Exercise –
Copy every line below. Do not alter any of them.

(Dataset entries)
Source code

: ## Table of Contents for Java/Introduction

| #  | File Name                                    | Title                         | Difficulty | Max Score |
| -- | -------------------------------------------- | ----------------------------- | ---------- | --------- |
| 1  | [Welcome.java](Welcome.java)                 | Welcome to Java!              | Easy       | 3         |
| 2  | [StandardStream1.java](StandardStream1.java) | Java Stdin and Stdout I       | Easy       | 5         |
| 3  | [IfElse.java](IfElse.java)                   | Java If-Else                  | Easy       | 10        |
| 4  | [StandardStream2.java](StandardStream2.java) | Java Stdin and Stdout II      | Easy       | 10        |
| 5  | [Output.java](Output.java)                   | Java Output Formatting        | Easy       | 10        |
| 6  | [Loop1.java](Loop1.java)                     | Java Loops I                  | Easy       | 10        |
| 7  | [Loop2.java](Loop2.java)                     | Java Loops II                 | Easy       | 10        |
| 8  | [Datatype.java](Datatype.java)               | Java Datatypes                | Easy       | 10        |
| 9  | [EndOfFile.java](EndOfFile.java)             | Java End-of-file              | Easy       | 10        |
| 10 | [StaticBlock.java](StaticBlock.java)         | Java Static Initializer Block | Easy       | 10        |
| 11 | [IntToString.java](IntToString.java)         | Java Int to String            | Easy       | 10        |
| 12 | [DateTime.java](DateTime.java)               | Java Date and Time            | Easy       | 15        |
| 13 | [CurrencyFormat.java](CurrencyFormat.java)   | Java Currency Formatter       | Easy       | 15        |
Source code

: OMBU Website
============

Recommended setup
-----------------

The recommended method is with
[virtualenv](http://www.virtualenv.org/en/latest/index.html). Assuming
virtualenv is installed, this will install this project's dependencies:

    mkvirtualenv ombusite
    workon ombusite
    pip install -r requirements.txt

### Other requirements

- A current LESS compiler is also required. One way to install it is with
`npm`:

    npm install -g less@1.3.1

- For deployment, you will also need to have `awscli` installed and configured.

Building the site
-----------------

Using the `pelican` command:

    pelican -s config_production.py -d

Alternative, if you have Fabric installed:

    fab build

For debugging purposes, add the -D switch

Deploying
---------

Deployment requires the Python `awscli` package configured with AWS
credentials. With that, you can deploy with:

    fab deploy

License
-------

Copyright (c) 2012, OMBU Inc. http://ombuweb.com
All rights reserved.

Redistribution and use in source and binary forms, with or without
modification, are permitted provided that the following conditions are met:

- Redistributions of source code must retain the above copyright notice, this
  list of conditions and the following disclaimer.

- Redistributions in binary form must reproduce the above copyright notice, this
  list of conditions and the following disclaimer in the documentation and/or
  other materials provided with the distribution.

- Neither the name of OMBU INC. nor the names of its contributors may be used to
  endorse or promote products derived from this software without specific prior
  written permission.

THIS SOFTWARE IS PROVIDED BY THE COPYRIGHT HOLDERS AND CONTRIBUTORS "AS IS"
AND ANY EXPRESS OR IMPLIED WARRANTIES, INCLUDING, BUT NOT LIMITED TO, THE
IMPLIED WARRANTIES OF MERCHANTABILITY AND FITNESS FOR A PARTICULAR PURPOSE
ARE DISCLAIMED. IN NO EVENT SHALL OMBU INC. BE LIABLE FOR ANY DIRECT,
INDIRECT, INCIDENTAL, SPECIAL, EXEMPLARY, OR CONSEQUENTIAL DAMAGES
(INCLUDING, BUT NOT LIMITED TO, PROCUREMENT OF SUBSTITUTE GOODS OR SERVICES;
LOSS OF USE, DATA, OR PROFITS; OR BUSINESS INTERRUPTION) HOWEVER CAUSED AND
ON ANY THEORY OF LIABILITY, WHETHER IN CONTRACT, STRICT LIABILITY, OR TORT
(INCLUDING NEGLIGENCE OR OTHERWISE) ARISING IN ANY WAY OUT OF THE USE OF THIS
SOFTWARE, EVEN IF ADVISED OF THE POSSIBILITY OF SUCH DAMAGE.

Response to the exercise –
Source code

: ## Table of Contents for Java/Introduction

| #  | File Name                                    | Title                         | Difficulty | Max Score |
| -- | -------------------------------------------- | ----------------------------- | ---------- | --------- |
| 1  | [Welcome.java](Welcome.java)                 | Welcome to Java!              | Easy       | 3         |
| 2  | [StandardStream1.java](StandardStream1.java) | Java Stdin and Stdout I       | Easy       | 5         |
| 3  | [IfElse.java](IfElse.java)                   | Java If-Else                  | Easy       | 10        |
| 4  | [StandardStream2.java](StandardStream2.java) | Java Stdin and Stdout II      | Easy       | 10        |
| 5  | [Output.java](Output.java)                   | Java Output Formatting        | Easy       | 10        |
| 6  | [Loop1.java](Loop1.java)                     | Java Loops I                  | Easy       | 10        |
| 7  | [Loop2.java](Loop2.java)                     | Java Loops II                 | Easy       | 10        |
| 8  | [Datatype.java](Datatype.java)               | Java Datatypes                | Easy       | 10        |
| 9  | [EndOfFile.java](EndOfFile.java)             | Java End-of-file              | Easy       | 10        |
| 10 | [StaticBlock.java](StaticBlock.java)         | Java Static Initializer Block | Easy       | 10        |
| 11 | [IntToString.java](IntToString.java)         | Java Int to String            | Easy       | 10        |
| 12 | [DateTime.java](DateTime.java)               | Java Date and Time            | Easy       | 15        |
| 13 | [CurrencyFormat.java](CurrencyFormat.java)   | Java Currency Formatter       | Easy       | 15        |
Source code

: OMBU Website
============

Recommended setup
-----------------

The recommended method is with
[virtualenv](http://www.virtualenv.org/en/latest/index.html). Assuming
virtualenv is installed, this will install this project's dependencies:

    mkvirtualenv ombusite
    workon ombusite
    pip install -r requirements.txt

### Other requirements

- A current LESS compiler is also required. One way to install it is with
`npm`:

    npm install -g less@1.3.1

- For deployment, you will also need to have `awscli` installed and configured.

Building the site
-----------------

Using the `pelican` command:

    pelican -s config_production.py -d

Alternative, if you have Fabric installed:

    fab build

For debugging purposes, add the -D switch

Deploying
---------

Deployment requires the Python `awscli` package configured with AWS
credentials. With that, you can deploy with:

    fab deploy

License
-------

Copyright (c) 2012, OMBU Inc. http://ombuweb.com
All rights reserved.

Redistribution and use in source and binary forms, with or without
modification, are permitted provided that the following conditions are met:

- Redistributions of source code must retain the above copyright notice, this
  list of conditions and the following disclaimer.

- Redistributions in binary form must reproduce the above copyright notice, this
  list of conditions and the following disclaimer in the documentation and/or
  other materials provided with the distribution.

- Neither the name of OMBU INC. nor the names of its contributors may be used to
  endorse or promote products derived from this software without specific prior
  written permission.

THIS SOFTWARE IS PROVIDED BY THE COPYRIGHT HOLDERS AND CONTRIBUTORS "AS IS"
AND ANY EXPRESS OR IMPLIED WARRANTIES, INCLUDING, BUT NOT LIMITED TO, THE
IMPLIED WARRANTIES OF MERCHANTABILITY AND FITNESS FOR A PARTICULAR PURPOSE
ARE DISCLAIMED. IN NO EVENT SHALL OMBU INC. BE LIABLE FOR ANY DIRECT,
INDIRECT, INCIDENTAL, SPECIAL, EXEMPLARY, OR CONSEQUENTIAL DAMAGES
(INCLUDING, BUT NOT LIMITED TO, PROCUREMENT OF SUBSTITUTE GOODS OR SERVICES;
LOSS OF USE, DATA, OR PROFITS; OR BUSINESS INTERRUPTION) HOWEVER CAUSED AND
ON ANY THEORY OF LIABILITY, WHETHER IN CONTRACT, STRICT LIABILITY, OR TORT
(INCLUDING NEGLIGENCE OR OTHERWISE) ARISING IN ANY WAY OUT OF THE USE OF THIS
SOFTWARE, EVEN IF ADVISED OF THE POSSIBILITY OF SUCH DAMAGE.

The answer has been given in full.